TASK PROMPT — Transcribe every entry word for word, but skip the images.

RECORDS FOR THIS TASK —
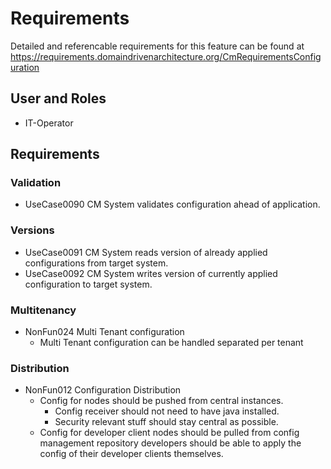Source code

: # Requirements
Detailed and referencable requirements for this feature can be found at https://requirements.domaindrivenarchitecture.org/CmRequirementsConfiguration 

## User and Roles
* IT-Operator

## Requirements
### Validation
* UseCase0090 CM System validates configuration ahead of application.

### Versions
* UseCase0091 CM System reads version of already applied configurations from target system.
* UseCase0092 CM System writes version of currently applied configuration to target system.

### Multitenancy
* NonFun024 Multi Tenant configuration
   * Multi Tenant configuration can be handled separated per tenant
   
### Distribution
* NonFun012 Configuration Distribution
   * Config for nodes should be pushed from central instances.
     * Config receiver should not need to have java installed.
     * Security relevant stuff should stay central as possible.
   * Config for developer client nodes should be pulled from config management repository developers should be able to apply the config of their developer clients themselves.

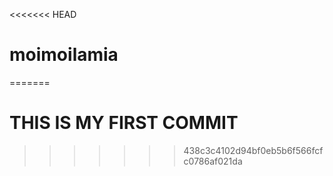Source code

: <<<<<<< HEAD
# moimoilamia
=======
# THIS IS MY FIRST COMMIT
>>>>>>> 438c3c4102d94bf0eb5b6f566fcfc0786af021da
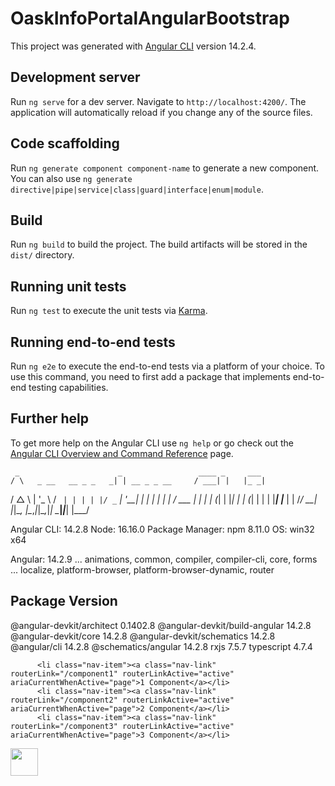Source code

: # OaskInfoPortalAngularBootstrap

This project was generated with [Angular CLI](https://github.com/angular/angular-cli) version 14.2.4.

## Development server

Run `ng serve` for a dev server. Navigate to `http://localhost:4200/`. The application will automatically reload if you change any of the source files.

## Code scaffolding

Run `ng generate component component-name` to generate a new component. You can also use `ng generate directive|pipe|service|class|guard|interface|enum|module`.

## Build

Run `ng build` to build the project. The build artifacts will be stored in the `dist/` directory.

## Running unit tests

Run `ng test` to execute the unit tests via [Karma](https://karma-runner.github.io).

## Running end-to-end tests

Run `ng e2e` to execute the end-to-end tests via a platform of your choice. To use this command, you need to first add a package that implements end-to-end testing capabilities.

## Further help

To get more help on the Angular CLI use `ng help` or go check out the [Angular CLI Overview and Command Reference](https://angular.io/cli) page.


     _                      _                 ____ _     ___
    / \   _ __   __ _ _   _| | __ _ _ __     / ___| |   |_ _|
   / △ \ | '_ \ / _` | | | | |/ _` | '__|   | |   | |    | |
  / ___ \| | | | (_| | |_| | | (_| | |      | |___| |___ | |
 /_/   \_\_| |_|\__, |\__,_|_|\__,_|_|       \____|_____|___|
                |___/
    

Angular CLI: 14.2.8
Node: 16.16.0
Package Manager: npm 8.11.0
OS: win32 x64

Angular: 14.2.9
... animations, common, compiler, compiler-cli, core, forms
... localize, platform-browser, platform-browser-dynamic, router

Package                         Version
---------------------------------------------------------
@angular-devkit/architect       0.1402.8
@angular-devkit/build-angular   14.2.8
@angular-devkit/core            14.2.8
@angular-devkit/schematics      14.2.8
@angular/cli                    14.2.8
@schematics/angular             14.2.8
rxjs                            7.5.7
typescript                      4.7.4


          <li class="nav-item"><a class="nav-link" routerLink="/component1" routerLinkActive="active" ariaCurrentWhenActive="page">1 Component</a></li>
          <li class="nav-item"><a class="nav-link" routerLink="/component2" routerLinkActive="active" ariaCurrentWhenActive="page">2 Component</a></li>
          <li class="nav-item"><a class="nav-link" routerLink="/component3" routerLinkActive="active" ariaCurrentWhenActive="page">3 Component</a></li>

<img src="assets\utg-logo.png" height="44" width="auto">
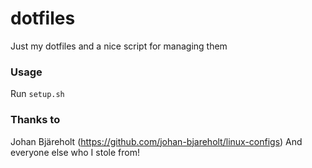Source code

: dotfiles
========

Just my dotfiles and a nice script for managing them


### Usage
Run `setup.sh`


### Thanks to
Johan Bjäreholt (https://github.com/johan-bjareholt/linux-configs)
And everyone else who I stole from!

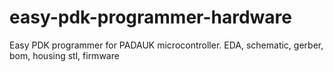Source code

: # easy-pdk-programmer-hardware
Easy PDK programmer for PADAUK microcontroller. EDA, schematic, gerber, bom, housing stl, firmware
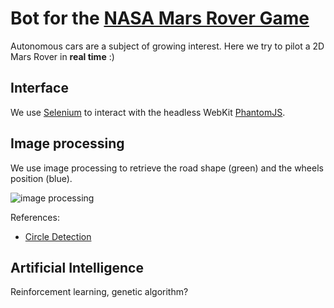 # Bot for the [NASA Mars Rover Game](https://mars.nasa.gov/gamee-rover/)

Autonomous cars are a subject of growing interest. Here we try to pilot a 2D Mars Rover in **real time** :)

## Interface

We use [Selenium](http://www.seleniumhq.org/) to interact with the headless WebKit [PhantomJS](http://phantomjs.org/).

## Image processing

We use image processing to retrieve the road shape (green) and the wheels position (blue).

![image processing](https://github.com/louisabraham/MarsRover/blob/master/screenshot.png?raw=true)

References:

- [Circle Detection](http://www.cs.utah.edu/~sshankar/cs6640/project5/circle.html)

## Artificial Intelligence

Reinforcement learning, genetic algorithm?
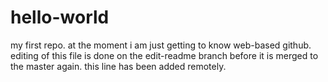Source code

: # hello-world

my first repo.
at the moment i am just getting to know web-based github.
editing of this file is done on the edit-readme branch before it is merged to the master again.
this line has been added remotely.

TASK RESULT —
Source code

: # Requirements
Detailed and referencable requirements for this feature can be found at https://requirements.domaindrivenarchitecture.org/CmRequirementsConfiguration 

## User and Roles
* IT-Operator

## Requirements
### Validation
* UseCase0090 CM System validates configuration ahead of application.

### Versions
* UseCase0091 CM System reads version of already applied configurations from target system.
* UseCase0092 CM System writes version of currently applied configuration to target system.

### Multitenancy
* NonFun024 Multi Tenant configuration
   * Multi Tenant configuration can be handled separated per tenant
   
### Distribution
* NonFun012 Configuration Distribution
   * Config for nodes should be pushed from central instances.
     * Config receiver should not need to have java installed.
     * Security relevant stuff should stay central as possible.
   * Config for developer client nodes should be pulled from config management repository developers should be able to apply the config of their developer clients themselves.

Source code

: <<<<<<< HEAD
# moimoilamia
=======
# THIS IS MY FIRST COMMIT
>>>>>>> 438c3c4102d94bf0eb5b6f566fcfc0786af021da
Source code

: # OaskInfoPortalAngularBootstrap

This project was generated with [Angular CLI](https://github.com/angular/angular-cli) version 14.2.4.

## Development server

Run `ng serve` for a dev server. Navigate to `http://localhost:4200/`. The application will automatically reload if you change any of the source files.

## Code scaffolding

Run `ng generate component component-name` to generate a new component. You can also use `ng generate directive|pipe|service|class|guard|interface|enum|module`.

## Build

Run `ng build` to build the project. The build artifacts will be stored in the `dist/` directory.

## Running unit tests

Run `ng test` to execute the unit tests via [Karma](https://karma-runner.github.io).

## Running end-to-end tests

Run `ng e2e` to execute the end-to-end tests via a platform of your choice. To use this command, you need to first add a package that implements end-to-end testing capabilities.

## Further help

To get more help on the Angular CLI use `ng help` or go check out the [Angular CLI Overview and Command Reference](https://angular.io/cli) page.


     _                      _                 ____ _     ___
    / \   _ __   __ _ _   _| | __ _ _ __     / ___| |   |_ _|
   / △ \ | '_ \ / _` | | | | |/ _` | '__|   | |   | |    | |
  / ___ \| | | | (_| | |_| | | (_| | |      | |___| |___ | |
 /_/   \_\_| |_|\__, |\__,_|_|\__,_|_|       \____|_____|___|
                |___/
    

Angular CLI: 14.2.8
Node: 16.16.0
Package Manager: npm 8.11.0
OS: win32 x64

Angular: 14.2.9
... animations, common, compiler, compiler-cli, core, forms
... localize, platform-browser, platform-browser-dynamic, router

Package                         Version
---------------------------------------------------------
@angular-devkit/architect       0.1402.8
@angular-devkit/build-angular   14.2.8
@angular-devkit/core            14.2.8
@angular-devkit/schematics      14.2.8
@angular/cli                    14.2.8
@schematics/angular             14.2.8
rxjs                            7.5.7
typescript                      4.7.4


          <li class="nav-item"><a class="nav-link" routerLink="/component1" routerLinkActive="active" ariaCurrentWhenActive="page">1 Component</a></li>
          <li class="nav-item"><a class="nav-link" routerLink="/component2" routerLinkActive="active" ariaCurrentWhenActive="page">2 Component</a></li>
          <li class="nav-item"><a class="nav-link" routerLink="/component3" routerLinkActive="active" ariaCurrentWhenActive="page">3 Component</a></li>

<img src="assets\utg-logo.png" height="44" width="auto">
Source code

: dotfiles
========

Just my dotfiles and a nice script for managing them


### Usage
Run `setup.sh`


### Thanks to
Johan Bjäreholt (https://github.com/johan-bjareholt/linux-configs)
And everyone else who I stole from!

Source code

: # easy-pdk-programmer-hardware
Easy PDK programmer for PADAUK microcontroller. EDA, schematic, gerber, bom, housing stl, firmware
 # Bot for the [NASA Mars Rover Game](https://mars.nasa.gov/gamee-rover/)

Autonomous cars are a subject of growing interest. Here we try to pilot a 2D Mars Rover in **real time** :)

## Interface

We use [Selenium](http://www.seleniumhq.org/) to interact with the headless WebKit [PhantomJS](http://phantomjs.org/).

## Image processing

We use image processing to retrieve the road shape (green) and the wheels position (blue).

![image processing](https://github.com/louisabraham/MarsRover/blob/master/screenshot.png?raw=true)

References:

- [Circle Detection](http://www.cs.utah.edu/~sshankar/cs6640/project5/circle.html)

## Artificial Intelligence

Reinforcement learning, genetic algorithm?
Source code

: # hello-world

my first repo.
at the moment i am just getting to know web-based github.
editing of this file is done on the edit-readme branch before it is merged to the master again.
this line has been added remotely.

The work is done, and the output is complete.